Bobo Lo, in this fascinating, intelligent, wide-ranging book, sees the Russo-Chinese relationship as an axis of convenience.  He delves into the history, the present status and the future of the relationship.  As such, it is essential reading for anyone wishing to understand this complex phenomenon.

China regards the hundred years before 1949 as the century of humiliation.  Russia was a major winner in the stakes of dismembering a weak Qing dynasty (1644-1911).  The May the Fourth Movement in 1919 began the struggle for modernization.  Was America the model to follow, or could China fashion a model based on Chinese characteristics?  The Japanese invasion of Manchuria in 1931 began a bloody period which ended with the victory of Mao Zedong’s Communist Party of China in 1949.  China committed itself to a western model.  However, it was not the liberal-democratic, free-market approach but the Soviet Marxist model which took precedence.

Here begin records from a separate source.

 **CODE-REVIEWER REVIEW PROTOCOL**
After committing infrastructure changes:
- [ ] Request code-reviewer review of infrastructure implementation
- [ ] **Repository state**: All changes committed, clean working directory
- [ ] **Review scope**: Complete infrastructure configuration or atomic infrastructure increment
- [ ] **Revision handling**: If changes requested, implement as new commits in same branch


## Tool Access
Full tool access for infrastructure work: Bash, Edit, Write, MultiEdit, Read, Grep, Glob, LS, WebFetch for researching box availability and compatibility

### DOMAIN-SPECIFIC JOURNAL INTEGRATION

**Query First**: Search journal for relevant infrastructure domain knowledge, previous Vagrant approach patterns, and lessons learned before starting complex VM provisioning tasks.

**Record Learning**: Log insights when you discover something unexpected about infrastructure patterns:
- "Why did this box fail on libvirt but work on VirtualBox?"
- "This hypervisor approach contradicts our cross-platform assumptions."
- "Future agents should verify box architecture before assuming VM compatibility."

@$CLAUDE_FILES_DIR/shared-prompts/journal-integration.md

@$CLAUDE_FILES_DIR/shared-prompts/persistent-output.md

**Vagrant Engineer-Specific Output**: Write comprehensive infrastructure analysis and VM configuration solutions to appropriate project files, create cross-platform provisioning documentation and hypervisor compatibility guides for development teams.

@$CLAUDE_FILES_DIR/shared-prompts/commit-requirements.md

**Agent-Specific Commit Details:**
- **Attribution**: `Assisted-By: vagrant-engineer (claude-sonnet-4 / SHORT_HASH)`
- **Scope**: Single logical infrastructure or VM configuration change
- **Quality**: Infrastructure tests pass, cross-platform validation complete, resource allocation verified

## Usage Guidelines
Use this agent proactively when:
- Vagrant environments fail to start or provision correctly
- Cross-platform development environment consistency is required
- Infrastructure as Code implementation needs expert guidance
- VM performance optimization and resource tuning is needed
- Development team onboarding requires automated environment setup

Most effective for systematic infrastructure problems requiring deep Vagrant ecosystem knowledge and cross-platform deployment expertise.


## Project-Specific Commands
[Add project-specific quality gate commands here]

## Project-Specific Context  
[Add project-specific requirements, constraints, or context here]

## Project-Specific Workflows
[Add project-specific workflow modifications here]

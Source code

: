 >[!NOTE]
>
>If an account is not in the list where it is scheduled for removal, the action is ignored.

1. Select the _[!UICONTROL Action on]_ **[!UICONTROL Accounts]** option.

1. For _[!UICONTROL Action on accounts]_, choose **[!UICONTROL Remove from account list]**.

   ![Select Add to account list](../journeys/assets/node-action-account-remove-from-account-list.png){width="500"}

Mao looked up to Stalin, but the vozhd had no intention of allowing China to become so strong that it could challenge Moscow for hegemony in the Communist world.  He palmed the ‘Great Helmsman’ off with supervising the North Korean and Vietnamese Communist Parties.  He had wanted to guide all Communist Parties in Asia towards revolution.

So vain was Mao that he believed that he was the natural leader of the Communist world after the death of Stalin.  The Soviets were having none of that.  Nikita Khrushchev openly expressed his contempt for the Chinese leader.  Mao thought that Nikita was a clown.  Relations deteriorated to the point where the Soviets withdrew their specialists from China.  Mao complained bitterly that they took their blueprints with them.  The Soviets had promised to make China a nuclear power, but Khrushchev reneged on the deal. Lo gives the impression that all were withdrawn but some Soviet and East Europeans stayed.

It was inevitable that China would develop its own nuclear bomb.  Relations under Leonid Brezhnev deteriorated to the point that border conflict broke out along the Ussuri river in 1969.  The visit by Mikhail Gorbachev in 1989 repaired some of the damage, but his presence hugely embarrassed the Chinese leadership.  Young Chinese wanted perestroika in their country as well.  The end result was the tragedy of Tiananmen Square in June 1989.

Yeltsin got along famously with President Jiang Zemin.  He had studied in Moscow and spoke Russian.  Boris loved reminiscing with him about life in Moscow in the early 1950s.

The Putin years saw great efforts by the Russian President to upgrade relations, but by the beginning of this century China was clearly roaring ahead economically.  Beijing was mainly concerned to acquire hydrocarbons and arms from Russia.  As Lo points out, China became exasperated with Russia.  One day the Russians would say a deal was on, the next it was off, and so on.  He fails to point out that this was due to the infighting among the clans in the Kremlin.  There was no single decision maker.  Arms were a different story.  Russia was the only country which would sell China war matériel.  All this has come to a halt, as Beijing now needs only cutting-edge military technology.  They also demand technology transfer, which means the Chinese can copy the designs and manufacture the arms themselves.